Personal information
- Full name: Amelia Donna Van Zanten
- Date of birth: January 25, 2005 (age 21)
- Height: 5 ft 5 in (1.65 m)
- Position: Full back

Team information
- Current team: San Diego Wave
- Number: 16

College career
- Years: Team / Apps / (Gls)
- 2023–2025: Florida State Seminoles / 57 / (5)

Senior career*
- Years: Team / Apps / (Gls)
- 2026–: San Diego Wave / 13 / (1)

International career^{‡}
- 2018: United States U-15
- 2023: Jamaica U-20 / 3 / (1)
- 2024–: Jamaica / 4 / (0)

= Mimi Van Zanten =

Jamaican-American soccer player (born 2005)

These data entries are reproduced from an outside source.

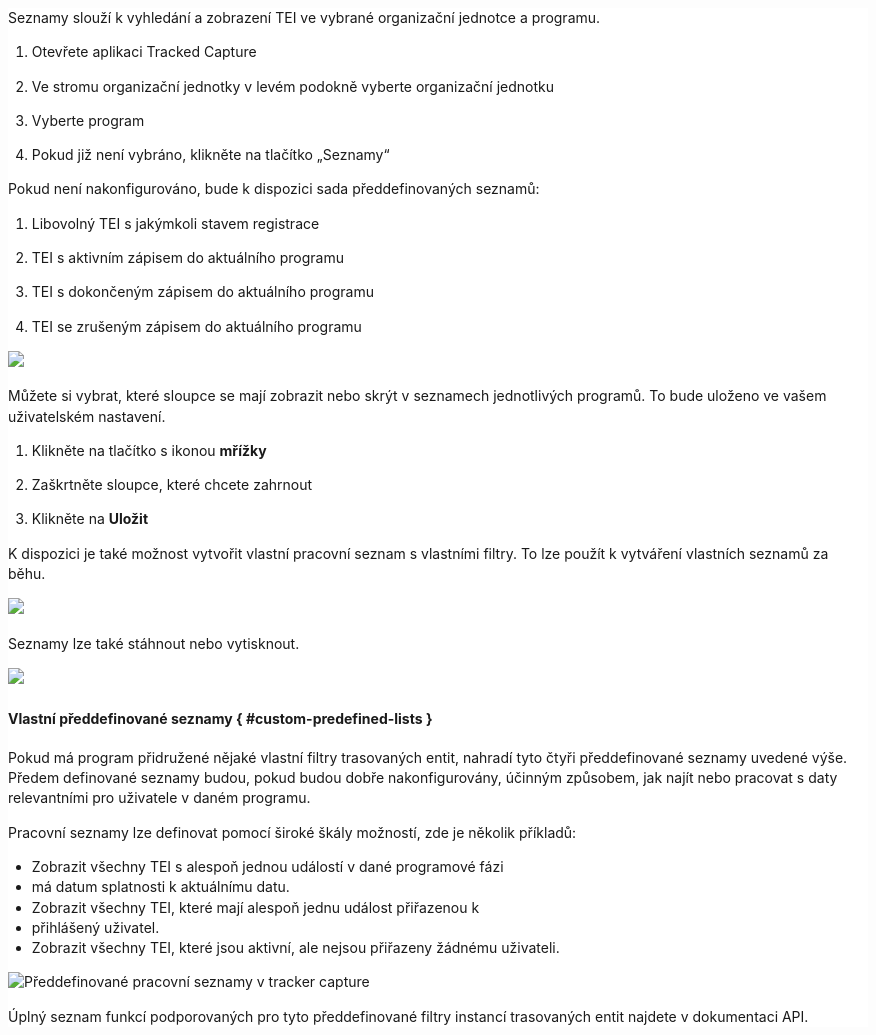 Seznamy slouží k vyhledání a zobrazení TEI ve vybrané organizační jednotce a programu.

1.  Otevřete aplikaci Tracked Capture

2.  Ve stromu organizační jednotky v levém podokně vyberte organizační jednotku

3.  Vyberte program

4.  Pokud již není vybráno, klikněte na tlačítko „Seznamy“

Pokud není nakonfigurováno, bude k dispozici sada předdefinovaných seznamů:

1.  Libovolný TEI s jakýmkoli stavem registrace

2.  TEI s aktivním zápisem do aktuálního programu

3.  TEI s dokončeným zápisem do aktuálního programu

4.  TEI se zrušeným zápisem do aktuálního programu

![](resources/images/tracker_capture/tracker_capture_lists.png)

Můžete si vybrat, které sloupce se mají zobrazit nebo skrýt v seznamech jednotlivých programů. To bude uloženo ve vašem uživatelském nastavení.

1.  Klikněte na tlačítko s ikonou **mřížky**

2.  Zaškrtněte sloupce, které chcete zahrnout

3.  Klikněte na **Uložit**

K dispozici je také možnost vytvořit vlastní pracovní seznam s vlastními filtry. To lze použít k vytváření vlastních seznamů za běhu.

![](resources/images/tracker_capture/tracker_capture_lists_custom.png)

Seznamy lze také stáhnout nebo vytisknout.

![](resources/images/tracker_capture/tracker_capture_lists_download.png)

#### Vlastní předdefinované seznamy { #custom-predefined-lists }

Pokud má program přidružené nějaké vlastní filtry trasovaných entit, nahradí tyto čtyři předdefinované seznamy uvedené výše. Předem definované seznamy budou, pokud budou dobře nakonfigurovány, účinným způsobem, jak najít nebo pracovat s daty relevantními pro uživatele v daném programu.

Pracovní seznamy lze definovat pomocí široké škály možností, zde je několik příkladů:

-   Zobrazit všechny TEI s alespoň jednou událostí v dané programové fázi
-   má datum splatnosti k aktuálnímu datu.
-   Zobrazit všechny TEI, které mají alespoň jednu událost přiřazenou k
-   přihlášený uživatel.
-   Zobrazit všechny TEI, které jsou aktivní, ale nejsou přiřazeny žádnému uživateli.

![Předdefinované pracovní seznamy v tracker capture](resources/images/tracker_capture/predefined_working_list_based_on_user_assignment.png)

Úplný seznam funkcí podporovaných pro tyto předdefinované filtry instancí trasovaných entit najdete v dokumentaci API.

Amelia Donna "Mimi" Van Zanten (born January 25, 2005) is a professional soccer player who plays as a full back for San Diego Wave FC of the National Women's Soccer League (NWSL). Born in the United States, she plays for the Jamaica national team. She played college soccer for the Florida State Seminoles, winning two national championships. She is the sister of soccer player Kiki Van Zanten.

==Early life==

Van Zanten was raised in Buffalo Grove, Illinois. She began playing soccer at age two and also played other sports growing up including gymnastics and basketball. She attended Stevenson High School, where she was named the conference player of the year in 2022. She played club soccer for Chicago FC United before joining Eclipse Select SC, where she helped win the ECNL under-18/19 national championship in 2021. She committed to Florida State shortly before head coach Mark Krikorian stepped down and was replaced by Brian Pensky, but she remained committed to the program.

==College career==

Van Zanten played in all 23 games for the Florida State Seminoles as a freshman in 2023, starting 13 and earning Atlantic Coast Conference (ACC) all-freshman honors. She scored her first college goal in the dying seconds against No. 1-ranked North Carolina, saving the team's undefeated record with a 3–3 draw. She started every round in the NCAA tournament and helped keep clean sheets through the first five games. In the final, she had an assist to Beata Olsson as the Seminoles won 5–1 against Stanford, capping an undefeated season with the program's fourth national title. In her sophomore year in 2024, she scored a career-high 4 goals in 21 games, starting 20, and earned third-team All-ACC honors. Florida State won their fifth consecutive ACC tournament and earned a one seed in the NCAA tournament but were upset in the second round on penalties. She returned for her junior year in 2025, playing in 19 games with 18 starts and scoring 1 goal, and was named third-team All-ACC for the second time, though she missed several games with a broken toe. In the NCAA tournament, she had a goal and assist against Georgetown in the third round and played a complete match in the 1–0 shutout win over the nation's top offense in Stanford in the final, winning her second national championship. After her junior season, she announced that she would give up her remaining college eligibility and turn pro.

==Club career==

The NWSL's San Diego Wave announced on December 29, 2025, that they had signed Van Zanten to her first professional contract on a two-year deal with options to extend another two years. She made her professional debut with the start in a season-opening 1–0 loss to her sister's Houston Dash on March 14, 2026. On May 9, she scored her first pro goal, the game-winning header against Southern Californian rivals Angel City FC.

==International career==

Van Zanten trained with the United States youth national team from the under-14 to under-17 level. She was one of the youngest players selected to the under-15 squad that won the 2018 CONCACAF Girls' U-15 Championship.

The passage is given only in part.